In mid-March 2016, my husband Mark Zandveld and I were invited to perform – and give a workshop – in the Semilla Jazz Festival on La Palma, Canary Islands. This was coordinated for us by the Tenerifian guitarist, Miguel Manescau (founder of the Mousike Music School and Foundation together with Beatriz Alonso, his partner).
Mark, on bass, was to form part of the Miguel Manescau quartet, which accompanied me. We had done the same a year ago at the jazz in La Laguna, Tenerife.
(See my blog about it: http://deborahcarter.com/?p=2604)
The Semilla Jazz Festival was in its third year, having been founded by the entrepeneur Alberto de Paz and his soul partner, Maria Jose Manso. Alberto explained to us how they built it up from the roots, and though it was still a small festival there is evidence of its potential , with more interested sponsors each time plus a very enthusiastic public for jazz, foreign and local alike. That’s a potent combination for positive growth of the Semilla festival with each passing year.
The funny thing about the island of La Palma is that it is an island that I never paid much attention to. Every time I heard the word ‘Palma’ in relation to Spain, I thought it was either in reference ‘Las Palmas’ , the capital of La Gran Canaria or ‘Palma de Mallorca’. As well, I could never remember that there are seven Canary Islands, and if I only had been to two and could actually only name 6, then there was definitely one that I was needing to learn more about.
La Palma is so delightful that its other name is ‘La Isla Bonita’ (the beautiful island) which they also claim is inspiration for that Top40 hit by Madonna of the same name. I believe it!

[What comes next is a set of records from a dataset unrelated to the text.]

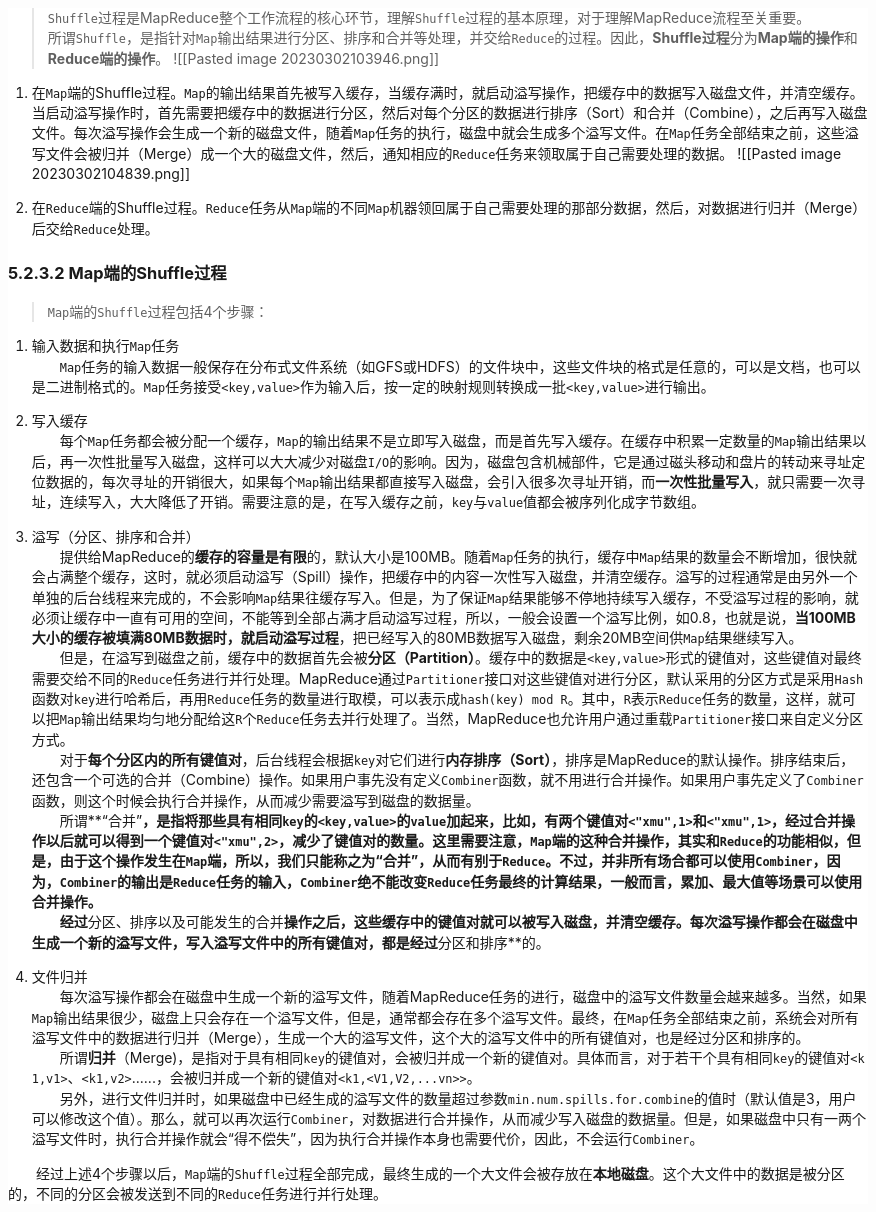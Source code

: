 >`Shuffle`过程是MapReduce整个工作流程的核心环节，理解`Shuffle`过程的基本原理，对于理解MapReduce流程至关重要。  
>所谓`Shuffle`，是指针对`Map`输出结果进行分区、排序和合并等处理，并交给`Reduce`的过程。因此，**Shuffle过程**分为**Map端的操作**和**Reduce端的操作**。
![[Pasted image 20230302103946.png]]

1.  在`Map`端的Shuffle过程。`Map`的输出结果首先被写入缓存，当缓存满时，就启动溢写操作，把缓存中的数据写入磁盘文件，并清空缓存。当启动溢写操作时，首先需要把缓存中的数据进行分区，然后对每个分区的数据进行排序（Sort）和合并（Combine），之后再写入磁盘文件。每次溢写操作会生成一个新的磁盘文件，随着`Map`任务的执行，磁盘中就会生成多个溢写文件。在`Map`任务全部结束之前，这些溢写文件会被归并（Merge）成一个大的磁盘文件，然后，通知相应的`Reduce`任务来领取属于自己需要处理的数据。
![[Pasted image 20230302104839.png]]

2.  在`Reduce`端的Shuffle过程。`Reduce`任务从`Map`端的不同`Map`机器领回属于自己需要处理的那部分数据，然后，对数据进行归并（Merge）后交给`Reduce`处理。

### 5.2.3.2 Map端的Shuffle过程

>`Map`端的`Shuffle`过程包括4个步骤：

1.  输入数据和执行`Map`任务  
      `Map`任务的输入数据一般保存在分布式文件系统（如GFS或HDFS）的文件块中，这些文件块的格式是任意的，可以是文档，也可以是二进制格式的。`Map`任务接受`<key,value>`作为输入后，按一定的映射规则转换成一批`<key,value>`进行输出。
    
2.  写入缓存  
      每个`Map`任务都会被分配一个缓存，`Map`的输出结果不是立即写入磁盘，而是首先写入缓存。在缓存中积累一定数量的`Map`输出结果以后，再一次性批量写入磁盘，这样可以大大减少对磁盘`I/O`的影响。因为，磁盘包含机械部件，它是通过磁头移动和盘片的转动来寻址定位数据的，每次寻址的开销很大，如果每个`Map`输出结果都直接写入磁盘，会引入很多次寻址开销，而**一次性批量写入**，就只需要一次寻址，连续写入，大大降低了开销。需要注意的是，在写入缓存之前，`key`与`value`值都会被序列化成字节数组。
    
3.  溢写（分区、排序和合并）  
      提供给MapReduce的**缓存的容量是有限**的，默认大小是100MB。随着`Map`任务的执行，缓存中`Map`结果的数量会不断增加，很快就会占满整个缓存，这时，就必须启动溢写（Spill）操作，把缓存中的内容一次性写入磁盘，并清空缓存。溢写的过程通常是由另外一个单独的后台线程来完成的，不会影响`Map`结果往缓存写入。但是，为了保证`Map`结果能够不停地持续写入缓存，不受溢写过程的影响，就必须让缓存中一直有可用的空间，不能等到全部占满才启动溢写过程，所以，一般会设置一个溢写比例，如0.8，也就是说，**当100MB大小的缓存被填满80MB数据时，就启动溢写过程**，把已经写入的80MB数据写入磁盘，剩余20MB空间供`Map`结果继续写入。  
      但是，在溢写到磁盘之前，缓存中的数据首先会被**分区（Partition）**。缓存中的数据是`<key,value>`形式的键值对，这些键值对最终需要交给不同的`Reduce`任务进行并行处理。MapReduce通过`Partitioner`接口对这些键值对进行分区，默认采用的分区方式是采用`Hash`函数对`key`进行哈希后，再用`Reduce`任务的数量进行取模，可以表示成`hash(key) mod R`。其中，`R`表示`Reduce`任务的数量，这样，就可以把`Map`输出结果均匀地分配给这`R`个`Reduce`任务去并行处理了。当然，MapReduce也允许用户通过重载`Partitioner`接口来自定义分区方式。  
      对于**每个分区内的所有键值对**，后台线程会根据`key`对它们进行**内存排序（Sort）**，排序是MapReduce的默认操作。排序结束后，还包含一个可选的合并（Combine）操作。如果用户事先没有定义`Combiner`函数，就不用进行合并操作。如果用户事先定义了`Combiner`函数，则这个时候会执行合并操作，从而减少需要溢写到磁盘的数据量。  
      所谓**“合并”**，是指将那些具有相同`key`的`<key,value>`的`value`加起来，比如，有两个键值对`<"xmu",1>`和`<"xmu",1>`，经过合并操作以后就可以得到一个键值对`<"xmu",2>`，**减少了键值对的数量**。这里需要注意，`Map`端的这种合并操作，其实和`Reduce`的功能相似，但是，由于这个操作发生在`Map`端，所以，我们只能称之为“合并”，从而有别于`Reduce`。不过，并非所有场合都可以使用`Combiner`，因为，`Combiner`的输出是`Reduce`任务的输入，`Combiner`绝不能改变`Reduce`任务最终的计算结果，一般而言，**累加、最大值等场景可以使用合并操作。**  
      经过**分区、排序以及可能发生的合并**操作之后，这些缓存中的键值对就可以被写入磁盘，并清空缓存。每次溢写操作都会在磁盘中生成一个新的溢写文件，写入溢写文件中的所有键值对，都是经过**分区和排序**的。
    
4.  文件归并  
      每次溢写操作都会在磁盘中生成一个新的溢写文件，随着MapReduce任务的进行，磁盘中的溢写文件数量会越来越多。当然，如果`Map`输出结果很少，磁盘上只会存在一个溢写文件，但是，通常都会存在多个溢写文件。最终，在`Map`任务全部结束之前，系统会对所有溢写文件中的数据进行归并（Merge），生成一个大的溢写文件，这个大的溢写文件中的所有键值对，也是经过分区和排序的。  
      所谓**归并**（Merge)，是指对于具有相同`key`的键值对，会被归并成一个新的键值对。具体而言，对于若干个具有相同`key`的键值对`<k1,v1>`、`<k1,v2>`......，会被归并成一个新的键值对`<k1,<V1,V2,...vn>>`。  
      另外，进行文件归并时，如果磁盘中已经生成的溢写文件的数量超过参数`min.num.spills.for.combine`的值时（默认值是3，用户可以修改这个值）。那么，就可以再次运行`Combiner`，对数据进行合并操作，从而减少写入磁盘的数据量。但是，如果磁盘中只有一两个溢写文件时，执行合并操作就会“得不偿失”，因为执行合并操作本身也需要代价，因此，不会运行`Combiner`。
    

  经过上述4个步骤以后，`Map`端的`Shuffle`过程全部完成，最终生成的一个大文件会被存放在**本地磁盘**。这个大文件中的数据是被分区的，不同的分区会被发送到不同的`Reduce`任务进行并行处理。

I would like to mention that Alberto and Maria Jose – the founders of the festival – had also formed a Film Commission that does intense networking, bringing film producers – from Hollywood to Madrid – to the island to show them its unbelievable variety of landscape potential for usage as a film setting.
It’s working well for them so far, and I won’t divulge a title, but La Palma is already designated for a major film that will be coming out in a year or two. (Plus a couple of TV series episodes in-between.)
Anyway, we were curious about La Palma even before we got there and decided to book a couple of extra days ahead of our due date for the rehearsals, workshop, and performance. On our first full day there, a rental car was arranged for us and we took off to see the sights – basically covering the mid-point of this mountainous island and then heading south.
One of the first pueblos we stopped in was one where I really felt the need to take my picture in: El Paso. I was raised in Hawaii, but was actually born in El Paso, Texas, although we did move away from there when I was 7 months old.
The next activity in that week was being taken around to various members of – la Asociacion de Empresarios de Breña Baja – the Business Association of Breña Baja (the municipality where the festival took place)- who would be potential sponsors of the future Semilla Jazz Festivals. It involved a lot of chatting, shaking hands, kissing, and getting lots of pictures taken by our guide.
I felt like a politician on the campaign trail! (Hey, fighting to keep the fire of jazz going DOES involve some campaigning anyway.)
However, we met some really nice, interesting people and they were so generous and in later presenting me with a basket of some local goodies as well as a few other presents. What a treat!
We finished off that portion of the day with a nice leisure lunch laid out for us by the charming owner of ‘Restaurant La Mocarena’. It was one of the high points of the week – besides the music-making of course!
Mark was making sure his energy was being replenished! (Que dura es la vida!)
And below, the festival founder, Alberto de Paz (a real “people-first” kind of guy), who in that week always had a 1001 things to do. In spite of that, as you see below, he still could take a moment to chill, have a bite to eat, and hang out a bit. What great guy!
[Note: best Alberto de Paz quote heard that week, “The first 40 years of your childhood are the most difficult.” I couldn’t agree more, ha ha!]
Things were moving along smoothly and after a rehearsal in the evening I transitioned easily to “work mode” in order to get up early the next day and give my workshop to an enthusiastic group of music lovers: “The Basics of Vocal Improvisation”.
What was brilliant was that Alberto had it organized so that everything – the rehearsal, the workshop, and the concert were in the hotel – H10 Taburiente Playa, in los Cancajos. What a luxury!
The other luxury, I’d like t mention was being able to sit and enjoy the other concerts on the program at the end of the day. One of my favourties by Yul Ballestros and his group with the extremely talented Mosies Sanchez on piano.
Our motors were REALLY revved by the time it came for us to give our concert.
And how lucky that it was on a Saturday! Cause if there’s anything I like more than giving a concert, it’s giving one on a Saturday night. That’s a whole other energy altogether!
On that magical night, we had a full house of serious music lovers and the whole thing passed too quickly, but I still can remember everything about it.
From left to right: me, Jose Alberto Medina Quintana – keyboards, Miguel Manescau – guitar, Mark Zandveld – electric guitar, and Akior Garcia – drums.
I’m so grateful to all of them for making it such a great night and especially to Miguel for making the initial contact for us to go to Palma in the first place.